[Data for the task Boundary: Start]
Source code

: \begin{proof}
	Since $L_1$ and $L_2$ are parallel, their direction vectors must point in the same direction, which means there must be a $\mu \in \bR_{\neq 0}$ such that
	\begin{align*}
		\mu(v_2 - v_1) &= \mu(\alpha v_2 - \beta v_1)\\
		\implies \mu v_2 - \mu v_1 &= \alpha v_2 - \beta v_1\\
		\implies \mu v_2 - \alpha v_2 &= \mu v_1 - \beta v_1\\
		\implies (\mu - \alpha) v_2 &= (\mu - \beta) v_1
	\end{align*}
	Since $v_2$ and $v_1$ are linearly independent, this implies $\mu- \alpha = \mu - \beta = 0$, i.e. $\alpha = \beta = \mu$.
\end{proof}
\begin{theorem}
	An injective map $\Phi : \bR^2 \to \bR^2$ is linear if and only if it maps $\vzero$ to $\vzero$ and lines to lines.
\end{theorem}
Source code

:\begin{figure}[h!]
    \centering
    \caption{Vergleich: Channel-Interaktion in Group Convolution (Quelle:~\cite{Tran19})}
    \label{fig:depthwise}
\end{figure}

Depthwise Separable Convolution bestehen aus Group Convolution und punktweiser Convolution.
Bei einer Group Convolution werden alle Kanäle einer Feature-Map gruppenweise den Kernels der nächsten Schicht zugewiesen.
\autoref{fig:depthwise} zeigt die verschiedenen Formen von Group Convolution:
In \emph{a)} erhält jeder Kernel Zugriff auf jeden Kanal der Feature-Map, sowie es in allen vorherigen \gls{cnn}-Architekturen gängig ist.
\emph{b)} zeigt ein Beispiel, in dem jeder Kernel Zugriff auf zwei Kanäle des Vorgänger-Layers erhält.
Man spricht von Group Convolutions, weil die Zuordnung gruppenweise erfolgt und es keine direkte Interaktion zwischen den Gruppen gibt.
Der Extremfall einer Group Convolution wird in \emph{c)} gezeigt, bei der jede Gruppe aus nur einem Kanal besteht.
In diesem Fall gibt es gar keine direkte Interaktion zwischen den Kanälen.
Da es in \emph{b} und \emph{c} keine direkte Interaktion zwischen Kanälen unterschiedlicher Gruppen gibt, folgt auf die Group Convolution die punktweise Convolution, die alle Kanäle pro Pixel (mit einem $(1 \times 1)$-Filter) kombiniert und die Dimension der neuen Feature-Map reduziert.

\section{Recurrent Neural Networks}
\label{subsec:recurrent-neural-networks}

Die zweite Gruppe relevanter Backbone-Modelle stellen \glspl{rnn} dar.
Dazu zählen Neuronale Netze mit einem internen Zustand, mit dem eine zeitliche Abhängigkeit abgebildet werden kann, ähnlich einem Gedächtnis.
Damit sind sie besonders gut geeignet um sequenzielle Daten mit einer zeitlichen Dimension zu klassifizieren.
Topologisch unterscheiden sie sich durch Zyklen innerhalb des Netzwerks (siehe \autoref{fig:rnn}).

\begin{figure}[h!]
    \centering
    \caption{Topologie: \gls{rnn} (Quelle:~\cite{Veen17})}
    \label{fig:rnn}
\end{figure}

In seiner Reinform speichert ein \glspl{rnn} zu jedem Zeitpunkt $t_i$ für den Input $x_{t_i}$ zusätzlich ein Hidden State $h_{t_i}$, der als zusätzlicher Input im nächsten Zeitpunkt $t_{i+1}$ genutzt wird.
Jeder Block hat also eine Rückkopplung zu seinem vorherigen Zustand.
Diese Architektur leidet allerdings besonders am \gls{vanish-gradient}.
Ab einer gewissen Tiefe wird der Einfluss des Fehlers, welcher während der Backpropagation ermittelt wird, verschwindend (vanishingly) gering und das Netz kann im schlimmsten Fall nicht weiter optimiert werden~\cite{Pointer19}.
[Data for the task Boundary: End]
__What is needed__: Copy out the whole listing exactly; please set it all down.

__Problem solution__:
Source code

: \begin{proof}
	Since $L_1$ and $L_2$ are parallel, their direction vectors must point in the same direction, which means there must be a $\mu \in \bR_{\neq 0}$ such that
	\begin{align*}
		\mu(v_2 - v_1) &= \mu(\alpha v_2 - \beta v_1)\\
		\implies \mu v_2 - \mu v_1 &= \alpha v_2 - \beta v_1\\
		\implies \mu v_2 - \alpha v_2 &= \mu v_1 - \beta v_1\\
		\implies (\mu - \alpha) v_2 &= (\mu - \beta) v_1
	\end{align*}
	Since $v_2$ and $v_1$ are linearly independent, this implies $\mu- \alpha = \mu - \beta = 0$, i.e. $\alpha = \beta = \mu$.
\end{proof}
\begin{theorem}
	An injective map $\Phi : \bR^2 \to \bR^2$ is linear if and only if it maps $\vzero$ to $\vzero$ and lines to lines.
\end{theorem}
Source code

:\begin{figure}[h!]
    \centering
    \caption{Vergleich: Channel-Interaktion in Group Convolution (Quelle:~\cite{Tran19})}
    \label{fig:depthwise}
\end{figure}

Depthwise Separable Convolution bestehen aus Group Convolution und punktweiser Convolution.
Bei einer Group Convolution werden alle Kanäle einer Feature-Map gruppenweise den Kernels der nächsten Schicht zugewiesen.
\autoref{fig:depthwise} zeigt die verschiedenen Formen von Group Convolution:
In \emph{a)} erhält jeder Kernel Zugriff auf jeden Kanal der Feature-Map, sowie es in allen vorherigen \gls{cnn}-Architekturen gängig ist.
\emph{b)} zeigt ein Beispiel, in dem jeder Kernel Zugriff auf zwei Kanäle des Vorgänger-Layers erhält.
Man spricht von Group Convolutions, weil die Zuordnung gruppenweise erfolgt und es keine direkte Interaktion zwischen den Gruppen gibt.
Der Extremfall einer Group Convolution wird in \emph{c)} gezeigt, bei der jede Gruppe aus nur einem Kanal besteht.
In diesem Fall gibt es gar keine direkte Interaktion zwischen den Kanälen.
Da es in \emph{b} und \emph{c} keine direkte Interaktion zwischen Kanälen unterschiedlicher Gruppen gibt, folgt auf die Group Convolution die punktweise Convolution, die alle Kanäle pro Pixel (mit einem $(1 \times 1)$-Filter) kombiniert und die Dimension der neuen Feature-Map reduziert.

\section{Recurrent Neural Networks}
\label{subsec:recurrent-neural-networks}

Die zweite Gruppe relevanter Backbone-Modelle stellen \glspl{rnn} dar.
Dazu zählen Neuronale Netze mit einem internen Zustand, mit dem eine zeitliche Abhängigkeit abgebildet werden kann, ähnlich einem Gedächtnis.
Damit sind sie besonders gut geeignet um sequenzielle Daten mit einer zeitlichen Dimension zu klassifizieren.
Topologisch unterscheiden sie sich durch Zyklen innerhalb des Netzwerks (siehe \autoref{fig:rnn}).

\begin{figure}[h!]
    \centering
    \caption{Topologie: \gls{rnn} (Quelle:~\cite{Veen17})}
    \label{fig:rnn}
\end{figure}

In seiner Reinform speichert ein \glspl{rnn} zu jedem Zeitpunkt $t_i$ für den Input $x_{t_i}$ zusätzlich ein Hidden State $h_{t_i}$, der als zusätzlicher Input im nächsten Zeitpunkt $t_{i+1}$ genutzt wird.
Jeder Block hat also eine Rückkopplung zu seinem vorherigen Zustand.
Diese Architektur leidet allerdings besonders am \gls{vanish-gradient}.
Ab einer gewissen Tiefe wird der Einfluss des Fehlers, welcher während der Backpropagation ermittelt wird, verschwindend (vanishingly) gering und das Netz kann im schlimmsten Fall nicht weiter optimiert werden~\cite{Pointer19}.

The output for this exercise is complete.